**GIVEN RECORDS**
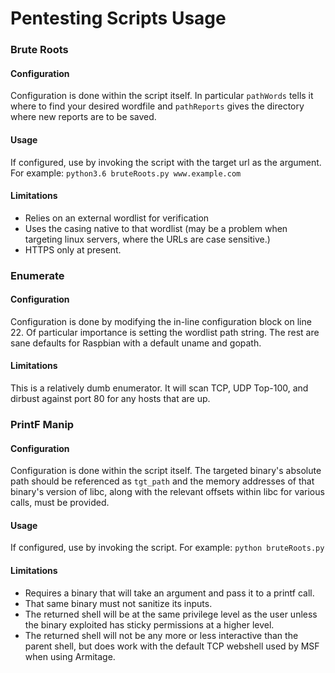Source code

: # Pentesting Scripts Usage

### Brute Roots
#### Configuration
Configuration is done within the script itself. In particular `pathWords` tells it where to find your desired wordfile and `pathReports` gives the directory where new reports are to be saved.

#### Usage
If configured, use by invoking the script with the target url as the argument. For example:
`python3.6 bruteRoots.py www.example.com`

#### Limitations
- Relies on an external wordlist for verification
- Uses the casing native to that wordlist (may be a problem when targeting linux servers, where the URLs are case sensitive.)
- HTTPS only at present.

### Enumerate
#### Configuration
Configuration is done by modifying the in-line configuration block on line 22. Of particular importance is setting the wordlist path string. The rest are sane defaults for Raspbian with a default uname and gopath.

#### Limitations
This is a relatively dumb enumerator. It will scan TCP, UDP Top-100, and dirbust against port 80 for any hosts that are up.

### PrintF Manip
#### Configuration
Configuration is done within the script itself. The targeted binary's absolute path should be referenced as `tgt_path` and the memory addresses of that binary's version of libc, along with the relevant offsets within libc for various calls, must be provided.

#### Usage
If configured, use by invoking the script. For example:
`python bruteRoots.py`

#### Limitations
- Requires a binary that will take an argument and pass it to a printf call.
- That same binary must not sanitize its inputs.
- The returned shell will be at the same privilege level as the user unless the binary exploited has sticky permissions at a higher level.
- The returned shell will not be any more or less interactive than the parent shell, but does work with the default TCP webshell used by MSF when using Armitage.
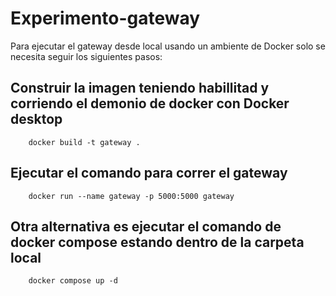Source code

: # Experimento-gateway

Para ejecutar el gateway desde local usando un ambiente de Docker solo se necesita seguir los siguientes pasos:

## Construir la imagen teniendo habillitad y corriendo el demonio de docker con Docker desktop
        docker build -t gateway .

## Ejecutar el comando para correr el gateway
        docker run --name gateway -p 5000:5000 gateway

## Otra alternativa es ejecutar el comando de docker compose estando dentro de la carpeta local
        docker compose up -d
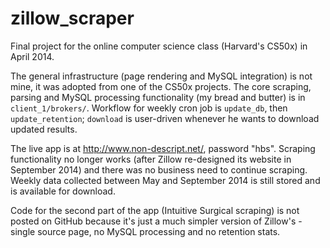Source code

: zillow_scraper
==============
Final project for the online computer science class (Harvard's CS50x) in April 2014.

The general infrastructure (page rendering and MySQL integration) is not mine, it was adopted from one of the CS50x projects. The core scraping, parsing and MySQL processing functionality (my bread and butter) is in `client_1/brokers/`. Workflow for weekly cron job is `update_db`, then `update_retention`; `download` is user-driven whenever he wants to download updated results. 

The live app is at http://www.non-descript.net/, password "hbs". Scraping functionality no longer works (after Zillow re-designed its website in September 2014) and there was no business need to continue scraping. Weekly data collected between May and September 2014 is still stored and is available for download.

Code for the second part of the app (Intuitive Surgical scraping) is not posted on GitHub because it's just a much simpler version of Zillow's - single source page, no MySQL processing and no retention stats.


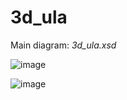 # 3d_ula

Main diagram: *3d_ula.xsd*

![image](https://github.com/hicretgs/3d_ula/assets/101457475/ebaec7e1-d53b-4e8c-b6b4-27524e6b0b50)

![image](https://github.com/hicretgs/3d_ula/assets/101457475/a586f46f-e40c-4f89-88e3-6f3bc2e2aaee)

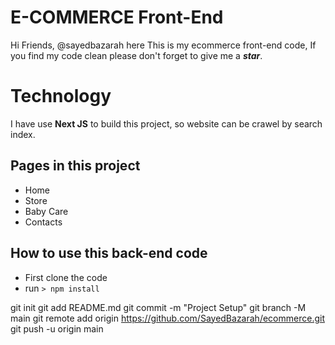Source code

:# E-COMMERCE Front-End

Hi Friends, @sayedbazarah here
This is my ecommerce front-end code, If you find my code clean please don't forget to give me a **_star_**.


# Technology

I have use **Next JS** to build this project, so website can be crawel by search index.

## Pages in this project

- Home
- Store
- Baby Care
- Contacts


## How to use this back-end code

- First clone the code
- run `> npm install`

git init
git add README.md
git commit -m "Project Setup"
git branch -M main
git remote add origin https://github.com/SayedBazarah/ecommerce.git
git push -u origin main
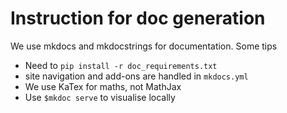 # Instruction for doc generation

We use mkdocs and mkdocstrings for documentation. Some tips

 * Need to `pip install -r doc_requirements.txt`
 * site navigation and add-ons are handled in `mkdocs.yml`
 * We use KaTex for maths, not MathJax
 * Use `$mkdoc serve` to visualise locally
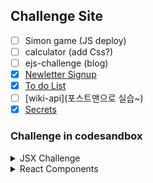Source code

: ## Challenge Site

- [ ] Simon game (JS deploy)
- [ ] calculator (add Css?)
- [ ] ejs-challenge (blog)
- [x] [Newletter Signup](https://sery-newsletter-signup.herokuapp.com/)
- [x] [To do List](https://sery-todolist.herokuapp.com/)
- [ ] [wiki-api](포스트맨으로 실습~)
- [x] [Secrets](https://sery-secrets.herokuapp.com/)

### Challenge in codesandbox

<details>
<summary>JSX Challenge</summary>

- [JSX Code Practice](https://codesandbox.io/s/jsx-code-challenge-forked-v10wl)
- [JavaScript Expressions in JSX & ES6 Template Literals](https://codesandbox.io/s/javascript-expressions-in-jsx-template-literals-forked-yrbum)
- [JavaScript Expressions in JSX Practice](https://codesandbox.io/s/javascript-expressions-in-jsx-practice-forked-4fdku)
- [JSX Attributes & Styling React Elements](https://codesandbox.io/s/jsx-attributes-and-styling-forked-i404x)
- [Inline Styling for React Elements](https://codesandbox.io/s/inline-styling-in-jsx-forked-g6hxl)
- [React Styling Practice](https://codesandbox.io/s/react-styling-practice-forked-dfejn)
</details>

<details>
<summary>React Components</summary>

Components

- [React Components](https://codesandbox.io/s/react-components-forked-3w82o)
- [React Components Practice](https://codesandbox.io/s/react-components-practice-forked-fkv3u)

ES6

- [ES6 Import, Export & Modules](https://codesandbox.io/s/es6-import-export-modules-forked-i7vop?file=/src/index.js)
- [ES6 Import, Export and Modules Practice](https://codesandbox.io/s/es6-import-export-practice-forked-xgy6y?file=/src/calculator.js)

React Props

- [React Props](https://codesandbox.io/s/react-props-forked-e5cbp)
- [React Props Practice](https://codesandbox.io/s/react-props-practice-forked-l40qy)

React DevTools

- [React DevTools](https://codesandbox.io/s/react-devtools-forked-ihflc)

Mapping Data

- [Mapping Data to Components](https://codesandbox.io/s/mapping-components-forked-5iihm)
- [Mapping Data to Components Practice_emojipedia](https://codesandbox.io/s/mapping-components-practice-forked-jrd91)
</details>
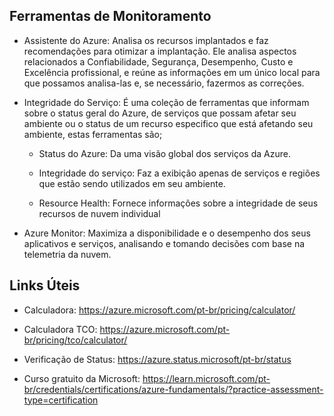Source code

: ## Ferramentas de Monitoramento

- Assistente do Azure: Analisa os recursos implantados e faz recomendações para otimizar a implantação. Ele analisa aspectos relacionados  a Confiabilidade, Segurança, Desempenho, Custo e Excelência profissional, e reúne as informações em um único local para que possamos analisa-las e, se necessário, fazermos as correções.

- Integridade do Serviço: É uma coleção de ferramentas que informam sobre o status geral do Azure, de serviços que possam afetar seu ambiente ou o status de um recurso especifico que está afetando seu ambiente, estas ferramentas são;

	- Status do Azure: Da uma visão global dos serviços da Azure.

	- Integridade do serviço: Faz a exibição apenas de serviços e regiões que estão sendo utilizados em seu ambiente.

	- Resource Health: Fornece informações sobre a integridade de seus recursos de nuvem individual

- Azure Monitor: Maximiza a disponibilidade e o desempenho dos seus aplicativos e serviços, analisando e tomando decisões com base na telemetria da nuvem. 

## Links Úteis

- Calculadora: https://azure.microsoft.com/pt-br/pricing/calculator/

- Calculadora TCO: https://azure.microsoft.com/pt-br/pricing/tco/calculator/

- Verificação de Status: https://azure.status.microsoft/pt-br/status

- Curso gratuito da Microsoft: https://learn.microsoft.com/pt-br/credentials/certifications/azure-fundamentals/?practice-assessment-type=certification
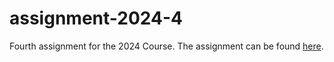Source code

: # assignment-2024-4

Fourth assignment for the 2024 Course. The assignment can be found [here](https://github.com/dmst-algorithms-course/assignment-2024-4/blob/main/assignment-2024-4.pdf).
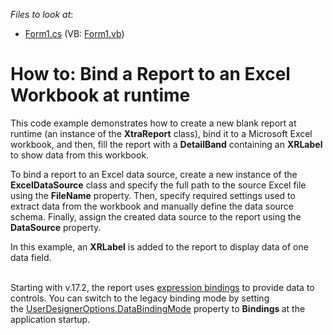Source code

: <!-- default file list -->
*Files to look at*:

* [Form1.cs](./CS/BindingReportToExcelWorkbook/Form1.cs) (VB: [Form1.vb](./VB/BindingReportToExcelWorkbook/Form1.vb))
<!-- default file list end -->
# How to: Bind a Report to an Excel Workbook at runtime


<p>This code example demonstrates how to create a new blank report at runtime (an instance of the <strong>XtraReport</strong> class), bind it to a Microsoft Excel workbook, and then, fill the report with a <strong>DetailBand</strong> containing an <strong>XRLabel</strong> to show data from this workbook.</p>
<p>To bind a report to an Excel data source, create a new instance of the <strong>ExcelDataSource</strong> class and specify the full path to the source Excel file using the <strong>FileName</strong> property. Then, specify required settings used to extract data from the workbook and manually define the data source schema. Finally, assign the created data source to the report using the <strong>DataSource</strong> property.</p>
<p>In this example, an <strong>XRLabel</strong> is added to the report to display data of one data field.<br><br></p>
<p>Starting with v.17.2, the report uses <a href="https://documentation.devexpress.com/XtraReports/119236/Creating-Reports-in-Visual-Studio/Detailed-Guide-to-DevExpress-Reporting/Providing-Data-to-Reports/Data-Binding-Overview/Data-Binding-Modes">expression bindings</a> to provide data to controls. You can switch to the legacy binding mode by setting the <a href="https://documentation.devexpress.com/XtraReports/DevExpress.XtraReports.Configuration.UserDesignerOptions.DataBindingMode.property">UserDesignerOptions.DataBindingMode</a> property to <strong>Bindings </strong>at the application startup.</p>

<br/>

**EXERCISE GOAL**
Would you please repeat exactly the lines above, starting at the line with "- Integridade do serviço: Faz" and stopping at the line with "## Links Úteis", both included?

**RESPONSE AREA**
	- Integridade do serviço: Faz a exibição apenas de serviços e regiões que estão sendo utilizados em seu ambiente.

	- Resource Health: Fornece informações sobre a integridade de seus recursos de nuvem individual

- Azure Monitor: Maximiza a disponibilidade e o desempenho dos seus aplicativos e serviços, analisando e tomando decisões com base na telemetria da nuvem. 

## Links Úteis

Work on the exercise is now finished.